The interconnections amongst the multiplexers 34, 67 and 68 for effecting the controlled high speed parallel shift are generally well known, a similar arrangement being utilized in the Sperry Univac 1108. Each of the 36 outputs from the multiplexer 34 is connected to six of the multiplexers 67 and each of the 36 outputs from the multiplexers 67 is connected to six of the multiplexers 68, whereby the controlled shifts described above are effected.

As described above, the shifter 35 is controlled by the 128×12 prom 70. The 7 bit address input to the prom 70 is provided by the address multiplexer 71 in the manner described above. Specifically, the multiplexer 71 is comprised of seven 4-to-1 multiplexer segments responsive to the respective bits of the address sources as illustrated. Multiplexer input selection is effected by the two bit SFT field from the micro control store 36. Selection is made between the two non-shifted inputs GRS* and μ* by means of an AND gate 213 responsive to the BIS field from the micro control store 36 in accordance with table 2 as described above.

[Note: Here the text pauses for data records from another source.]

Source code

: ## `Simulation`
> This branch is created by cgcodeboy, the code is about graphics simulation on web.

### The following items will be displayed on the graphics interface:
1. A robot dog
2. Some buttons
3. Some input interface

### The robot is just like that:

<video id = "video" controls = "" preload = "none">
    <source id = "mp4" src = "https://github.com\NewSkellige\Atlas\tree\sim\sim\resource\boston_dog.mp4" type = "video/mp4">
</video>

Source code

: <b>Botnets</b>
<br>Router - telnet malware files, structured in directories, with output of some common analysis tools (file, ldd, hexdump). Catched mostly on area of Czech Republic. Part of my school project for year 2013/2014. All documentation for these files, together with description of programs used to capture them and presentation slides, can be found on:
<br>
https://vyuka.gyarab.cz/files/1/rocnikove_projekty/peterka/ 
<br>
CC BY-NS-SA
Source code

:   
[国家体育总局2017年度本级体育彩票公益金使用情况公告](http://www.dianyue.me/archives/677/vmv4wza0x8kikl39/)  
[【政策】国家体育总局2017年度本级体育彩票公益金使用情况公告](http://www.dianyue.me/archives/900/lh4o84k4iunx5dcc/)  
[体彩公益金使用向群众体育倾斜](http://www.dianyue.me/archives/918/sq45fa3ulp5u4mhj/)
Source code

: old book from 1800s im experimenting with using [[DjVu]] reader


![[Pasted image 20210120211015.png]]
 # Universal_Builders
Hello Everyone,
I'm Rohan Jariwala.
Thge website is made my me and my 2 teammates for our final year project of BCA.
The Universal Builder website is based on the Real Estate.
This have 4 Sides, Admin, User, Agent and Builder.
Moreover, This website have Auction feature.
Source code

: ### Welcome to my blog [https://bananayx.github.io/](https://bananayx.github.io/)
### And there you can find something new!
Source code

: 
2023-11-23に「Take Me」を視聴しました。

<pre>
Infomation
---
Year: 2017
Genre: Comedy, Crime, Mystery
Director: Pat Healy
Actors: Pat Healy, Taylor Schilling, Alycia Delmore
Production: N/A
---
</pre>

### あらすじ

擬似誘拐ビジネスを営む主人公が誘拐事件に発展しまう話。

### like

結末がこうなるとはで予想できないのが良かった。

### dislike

It will be appreciated that the GRS* store and μ* inputs to the multiplexers 68 are arranged, for example, in accordance with the B bus values shown in FIGS. 15 and 16a with the indicated zeros and ones applied to the appropriate multiplexer segments of the multiplexer 68. For example, for μ*, zeros are applied to bits 216, 217, 234. and 235. Additionally, the seven bits from the SCR register 69 (FIG. 5a) are applied to spare inputs of the 7 least significant multiplexer segments 67 for application to the local processors for modification therein. The address mapping for the shift/mask address prom 70 is illustrated in FIG. 36a.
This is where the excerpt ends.